A campaign kickoff event in Rockville and a rally in Arbutus were followed by swings through Western Maryland and the Eastern Shore that drew modest but enthusiastic crowds.
Since then, Ehrlich has maintained a lighter public schedule and been less visible than O'Malley. Ehrlich and his aides say he is out and about more than it appears, at fundraisers and other events closed to the media, and that he is balancing his campaign schedule with his kids' sporting events and unfinished work at his law firm. He made several appearances over the weekend, including at a parade in Easton and two charity events in Baltimore.
In public appearances, Ehrlich has acknowledged he is running in a "tough state" and "tough election" and has been more candid than most candidates about the possibility of losing. At a roundtable discussion with small-business owners in Annapolis, Ehrlich said he wanted some of them to serve on his transition team if he wins. But even if things don't go his way, Ehrlich said, the business owners need to be far more aggressive about lobbying state leaders in Annapolis.
There have been murmurs in Maryland political circles about whether Ehrlich -- whom Democrats chided for spending too much time on the golf course as governor -- has the fire in the belly needed to win. It's a notion Ehrlich dismisses.
In coming weeks and months, Ehrlich said, his campaign will roll out policy proposals on issues including small business, education and the environment. "It will be a combination of things you expect from me and others you wouldn't," he said.
Ehrlich is hoping to find a more receptive audience in the changed political environment.
In 2006, O'Malley and his allies ran a barrage of radio and television ads linking Ehrlich to an unpopular President George W. Bush -- a strategy that both sides agree paid off.
"I talked about Iraq more than tax policy last time, which was pretty strange for a governor's race," Ehrlich said last week after a luncheon in Baltimore attended by about 50 people. "This time, I don't have to do that. . . . The war and the president are not there."
Although Ehrlich might not be running into a national headwind this year, it remains to be seen whether he will be lifted by a political tailwind favoring Republicans.
Haller said Maryland tends to be somewhat insulated from national sentiment running against the government, in part because it is home to so many federal employees.
"There's not a very visible, large-scale movement that has decided to make Maryland a battleground, and some of those people are not going to want to make Ehrlich their savior," Haller said, alluding to Ehrlich's 20 years in public office and spending increases during the latter part of his term as governor.
To that point, Ehrlich has made a plan to roll back a 2007 increase in the state sales tax the centerpiece of his campaign. The increase -- from 5 to 6 percent -- was the largest of tax increases supported by O'Malley during a special session that year aimed at closing anticipated budget shortfalls.

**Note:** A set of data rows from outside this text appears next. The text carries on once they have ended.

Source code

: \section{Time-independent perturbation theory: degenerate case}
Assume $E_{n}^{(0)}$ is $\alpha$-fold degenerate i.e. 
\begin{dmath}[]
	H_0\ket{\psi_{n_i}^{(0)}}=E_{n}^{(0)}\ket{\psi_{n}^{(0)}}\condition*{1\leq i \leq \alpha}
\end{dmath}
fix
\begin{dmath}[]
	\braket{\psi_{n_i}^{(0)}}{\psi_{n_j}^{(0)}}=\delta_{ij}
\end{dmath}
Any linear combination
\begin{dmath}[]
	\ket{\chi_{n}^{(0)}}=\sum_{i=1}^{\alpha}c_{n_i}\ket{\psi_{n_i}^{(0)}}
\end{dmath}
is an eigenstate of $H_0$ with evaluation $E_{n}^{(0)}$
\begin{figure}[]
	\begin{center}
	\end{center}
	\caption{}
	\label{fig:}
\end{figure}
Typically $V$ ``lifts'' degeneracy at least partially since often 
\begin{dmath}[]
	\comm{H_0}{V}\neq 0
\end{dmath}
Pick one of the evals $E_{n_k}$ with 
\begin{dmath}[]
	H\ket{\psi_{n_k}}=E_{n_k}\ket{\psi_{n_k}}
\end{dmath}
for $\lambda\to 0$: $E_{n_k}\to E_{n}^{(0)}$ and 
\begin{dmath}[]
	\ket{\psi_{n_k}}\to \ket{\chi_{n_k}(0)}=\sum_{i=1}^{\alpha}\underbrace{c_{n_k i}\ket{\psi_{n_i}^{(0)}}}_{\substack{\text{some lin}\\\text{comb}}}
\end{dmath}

Ehrlich has played up his plan at rallies and in meetings with small-businesses owners, whom he suggests will again have a friend in the State House if he is elected. And Ehrlich has suggested that he is the only thing standing in the way of another round of tax increases after the election.
Many of Ehrlich's attacks have been aimed at Annapolis rather than O'Malley.
"Maryland believes Annapolis is broke," Ehrlich told a crowd on a street corner in downtown Hagerstown. "Our central mission is to fix Annapolis."
Among those who liked what they heard was Denny Stouffer, a retired state correctional officer, who said he was glad to see Ehrlich back in the game and thinks Ehrlich's chances of winning "are very good, if people look at the issues."
Asked whether he thinks Ehrlich has changed since his 2006 loss, Stouffer paused for a moment. "I don't think he has," he said. "He's just a few years older, that's all."